もちろん、核爆弾の原理くらいは説明してくれるが、そんなの、理系男子なら全員知ってるし。いやら、そうでない人に向けて、というのは大前提として、その先を描いて欲しかった。それこそこの映画を観た九割の人がわからなくても。
あちこちの邦画に出ている國村隼は、本作ではプロジェクトリーダーの京大教授役。腹に一物ある人物かと思いきや、実はいい人訳であった。

以下ネタバレ

当然、広島に原爆が落とされた時には、調査に赴くのだが、その廃墟がチャチなCG丸出しなのが残念。本作は、このシーン、このカットて観客を圧倒させることが全てなんじゃないの!?(´Д`)
長崎のあと、次は京都だという噂が立って、主人公は家族を逃し、自分は山の上から、爆発を観測する、というのが面白い。

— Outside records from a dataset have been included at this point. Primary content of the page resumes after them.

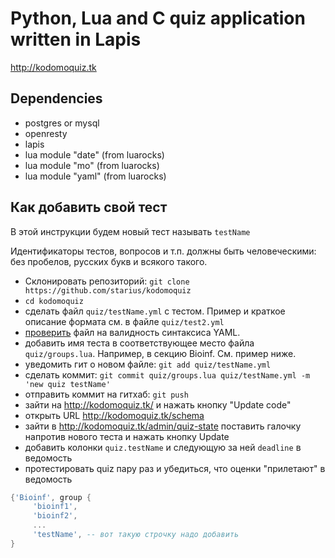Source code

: Python, Lua and C quiz application written in Lapis
===================================================

http://kodomoquiz.tk

Dependencies
------------

 - postgres or mysql
 - openresty
 - lapis
 - lua module "date" (from luarocks)
 - lua module "mo" (from luarocks)
 - lua module "yaml" (from luarocks)

Как добавить свой тест
----------------------

В этой инструкции будем новый тест называть `testName`

Идентификаторы тестов, вопросов и т.п. должны быть человеческими:
без пробелов, русских букв и всякого такого.

 - Склонировать репозиторий:
   `git clone https://github.com/starius/kodomoquiz`
 - `cd kodomoquiz`
 - сделать файл `quiz/testName.yml` с тестом. Пример и краткое описание
    формата см. в файле `quiz/test2.yml`
 - [проверить](http://www.yamllint.com/) файл на валидность синтаксиса YAML.
 - добавить имя теста в соответствующее место файла `quiz/groups.lua`.
   Например, в секцию Bioinf. См. пример ниже.
 - уведомить гит о новом файле: `git add quiz/testName.yml`
 - сделать коммит:
   `git commit quiz/groups.lua quiz/testName.yml -m 'new quiz testName'`
 - отправить коммит на гитхаб: `git push`
 - зайти на http://kodomoquiz.tk/ и нажать кнопку "Update code"
 - открыть URL http://kodomoquiz.tk/schema
 - зайти в http://kodomoquiz.tk/admin/quiz-state поставить галочку
   напротив нового теста и нажать кнопку Update
 - добавить колонки `quiz.testName` и следующую за ней `deadline`
   в ведомость
 - протестировать quiz пару раз и убедиться, что оценки "прилетают"
   в ведомость

 ```lua
 {'Bioinf', group {
      'bioinf1',
      'bioinf2',
      ...
      'testName', -- вот такую строчку надо добавить
 }
 ```
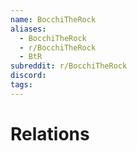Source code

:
 ```yaml
---
name: BocchiTheRock
aliases:
  - BocchiTheRock
  - r/BocchiTheRock
  - BtR
subreddit: r/BocchiTheRock
discord: 
tags:
---
```

# Relations
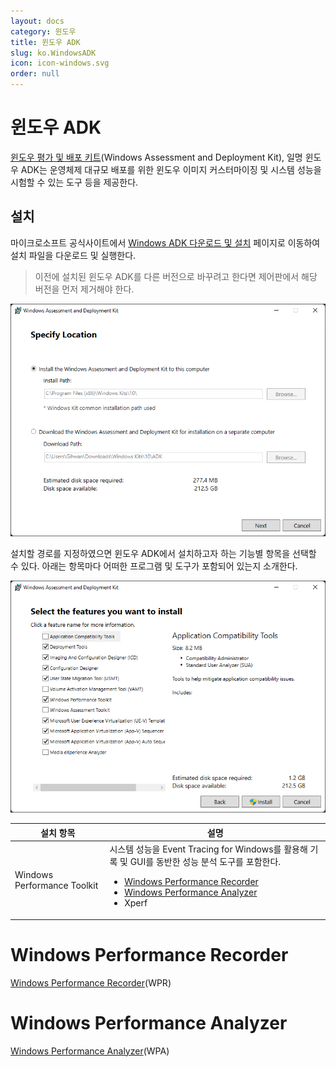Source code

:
 ```yaml
---
layout: docs
category: 윈도우
title: 윈도우 ADK
slug: ko.WindowsADK
icon: icon-windows.svg
order: null
---
```

# 윈도우 ADK
[윈도우 평가 및 배포 키트](https://en.wikipedia.org/wiki/Windows_Assessment_and_Deployment_Kit)(Windows Assessment and Deployment Kit), 일명 윈도우 ADK는 운영체제 대규모 배포를 위한 윈도우 이미지 커스터마이징 및 시스템 성능을 시험할 수 있는 도구 등을 제공한다.

## 설치
마이크로소프트 공식사이트에서 [Windows ADK 다운로드 및 설치](https://docs.microsoft.com/en-us/windows-hardware/get-started/adk-install) 페이지로 이동하여 설치 파일을 다운로드 및 실행한다.

> 이전에 설치된 윈도우 ADK를 다른 버전으로 바꾸려고 한다면 제어판에서 해당 버전을 먼저 제거해야 한다.

![윈도우 ADK 설치 경로](/images/docs/adk/adk_installation_path.png)

설치할 경로를 지정하였으면 윈도우 ADK에서 설치하고자 하는 기능별 항목을 선택할 수 있다. 아래는 항목마다 어떠한 프로그램 및 도구가 포함되어 있는지 소개한다.

![윈도우 ADK 설치 항목](/images/docs/adk/adk_installation_features.png)

<table>
<thead><tr><th>설치 항목</th><th>설명</th></tr>
</thead>
<tbody>
<tr><td>Windows Performance Toolkit</td>
<td><span>시스템 성능을 Event Tracing for Windows를 활용해 기록 및  GUI를 동반한 성능 분석 도구를 포함한다.</span><ul><li><a href="#windows-performance-recorder">Windows Performance Recorder</a></li><li><a href="#windows-performance-analyzer">Windows Performance Analyzer</a></li><li>Xperf</li></ul></td></tr>
</tbody>
</table>

# Windows Performance Recorder
[Windows Performance Recorder](https://docs.microsoft.com/en-us/windows-hardware/test/wpt/windows-performance-recorder)(WPR)

# Windows Performance Analyzer
[Windows Performance Analyzer](https://docs.microsoft.com/en-us/windows-hardware/test/wpt/windows-performance-analyzer)(WPA)
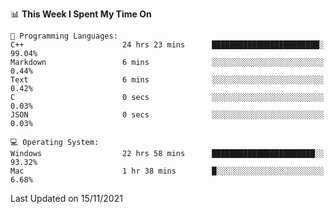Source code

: 
<!--START_SECTION:waka-->
📊 **This Week I Spent My Time On** 

```text
💬 Programming Languages: 
C++                      24 hrs 23 mins      ████████████████████████░   99.04% 
Markdown                 6 mins              ░░░░░░░░░░░░░░░░░░░░░░░░░   0.44% 
Text                     6 mins              ░░░░░░░░░░░░░░░░░░░░░░░░░   0.42% 
C                        0 secs              ░░░░░░░░░░░░░░░░░░░░░░░░░   0.03% 
JSON                     0 secs              ░░░░░░░░░░░░░░░░░░░░░░░░░   0.03%

💻 Operating System: 
Windows                  22 hrs 58 mins      ███████████████████████░░   93.32% 
Mac                      1 hr 38 mins        █░░░░░░░░░░░░░░░░░░░░░░░░   6.68%

```


 Last Updated on 15/11/2021
<!--END_SECTION:waka-->

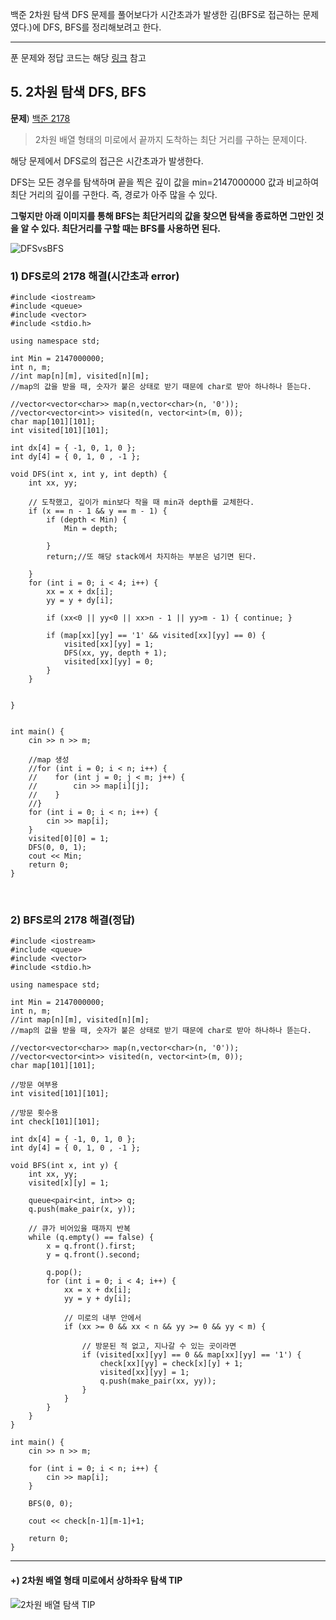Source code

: 백준 2차원 탐색 DFS 문제를 풀어보다가 시간초과가 발생한 김(BFS로 접근하는 문제였다.)에 DFS, BFS를 정리해보려고 한다.

---

푼 문제와 정답 코드는 해당 [링크](https://github.com/sonyrainy/baekjoon/tree/main/%EB%B0%B1%EC%A4%80) 참고 <br>

## 5. 2차원 탐색 DFS, BFS
**문제**) [백준 2178](https://www.acmicpc.net/problem/2178)

>2차원 배열 형태의 미로에서 끝까지 도착하는 최단 거리를 구하는 문제이다.

해당 문제에서 DFS로의 접근은 시간초과가 발생한다.

DFS는 모든 경우를 탐색하며 끝을 찍은 깊이 값을 min=2147000000 값과 비교하여 최단 거리의 깊이를 구한다. 즉, 경로가 아주 많을 수 있다.

**그렇지만 아래 이미지를 통해 BFS는 최단거리의 값을 찾으면 탐색을 종료하면 그만인 것을 알 수 있다. 최단거리를 구할 때는 BFS를 사용하면 된다.**

![DFSvsBFS](https://github.com/sonyrainy/TIL/assets/91364766/6a0f4328-899f-431c-9f07-9c25118ac0c9)

### 1) DFS로의 2178 해결(시간초과 error)
```
#include <iostream>
#include <queue>
#include <vector>
#include <stdio.h>

using namespace std;

int Min = 2147000000;
int n, m;
//int map[n][m], visited[n][m];
//map의 값을 받을 때, 숫자가 붙은 상태로 받기 때문에 char로 받아 하나하나 뜯는다.

//vector<vector<char>> map(n,vector<char>(n, '0'));
//vector<vector<int>> visited(n, vector<int>(m, 0));
char map[101][101];
int visited[101][101];

int dx[4] = { -1, 0, 1, 0 };
int dy[4] = { 0, 1, 0 , -1 };

void DFS(int x, int y, int depth) {
    int xx, yy;

    // 도착했고, 깊이가 min보다 작을 때 min과 depth를 교체한다.
    if (x == n - 1 && y == m - 1) {
        if (depth < Min) {
            Min = depth;

        }
        return;//또 해당 stack에서 차지하는 부분은 넘기면 된다.

    }
    for (int i = 0; i < 4; i++) {
        xx = x + dx[i];
        yy = y + dy[i];

        if (xx<0 || yy<0 || xx>n - 1 || yy>m - 1) { continue; }

        if (map[xx][yy] == '1' && visited[xx][yy] == 0) {
            visited[xx][yy] = 1;
            DFS(xx, yy, depth + 1);
            visited[xx][yy] = 0;
        }
    }


}


int main() {
    cin >> n >> m;

    //map 생성
    //for (int i = 0; i < n; i++) {
    //    for (int j = 0; j < m; j++) {
    //        cin >> map[i][j];
    //    }
    //}
    for (int i = 0; i < n; i++) {
        cin >> map[i];
    }
    visited[0][0] = 1;
    DFS(0, 0, 1);
    cout << Min;
    return 0;
}

```
<br>

### 2) BFS로의 2178 해결(정답)
```
#include <iostream>
#include <queue>
#include <vector>
#include <stdio.h>

using namespace std;

int Min = 2147000000;
int n, m;
//int map[n][m], visited[n][m];
//map의 값을 받을 때, 숫자가 붙은 상태로 받기 때문에 char로 받아 하나하나 뜯는다.

//vector<vector<char>> map(n,vector<char>(n, '0'));
//vector<vector<int>> visited(n, vector<int>(m, 0));
char map[101][101];

//방문 여부용
int visited[101][101];

//방문 횟수용
int check[101][101];

int dx[4] = { -1, 0, 1, 0 };
int dy[4] = { 0, 1, 0 , -1 };

void BFS(int x, int y) {
    int xx, yy;
    visited[x][y] = 1;

    queue<pair<int, int>> q;
    q.push(make_pair(x, y));

    // 큐가 비어있을 때까지 반복
    while (q.empty() == false) {
        x = q.front().first;
        y = q.front().second;

        q.pop();
        for (int i = 0; i < 4; i++) {
            xx = x + dx[i];
            yy = y + dy[i];

            // 미로의 내부 안에서
            if (xx >= 0 && xx < n && yy >= 0 && yy < m) {

                // 방문된 적 없고, 지나갈 수 있는 곳이라면
                if (visited[xx][yy] == 0 && map[xx][yy] == '1') {
                    check[xx][yy] = check[x][y] + 1;
                    visited[xx][yy] = 1;
                    q.push(make_pair(xx, yy));
                }
            }
        }
    }
}

int main() {
    cin >> n >> m;

    for (int i = 0; i < n; i++) {
        cin >> map[i];
    }

    BFS(0, 0);

    cout << check[n-1][m-1]+1;

    return 0;
}

```

---
#### +) 2차원 배열 형태 미로에서 상하좌우 탐색 TIP

![2차원 배열 탐색 TIP](https://github.com/sonyrainy/TIL/assets/91364766/c3b7c27f-8c26-4b5a-a034-e4c1c366336a)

そこで、母親からつくってもらった握り飯を黙々と食べるうちに、次第に家族への感情が高まってくるのを1カットで見せる柳楽優弥の演技力は圧巻。次第に目が充血してくるのだ。
冒頭からちょくちょく出てくる「天の声」は、最初はアインシュタインかと思ったが、最後まで明らかにされない。「科学の神」みたいなことだろうか。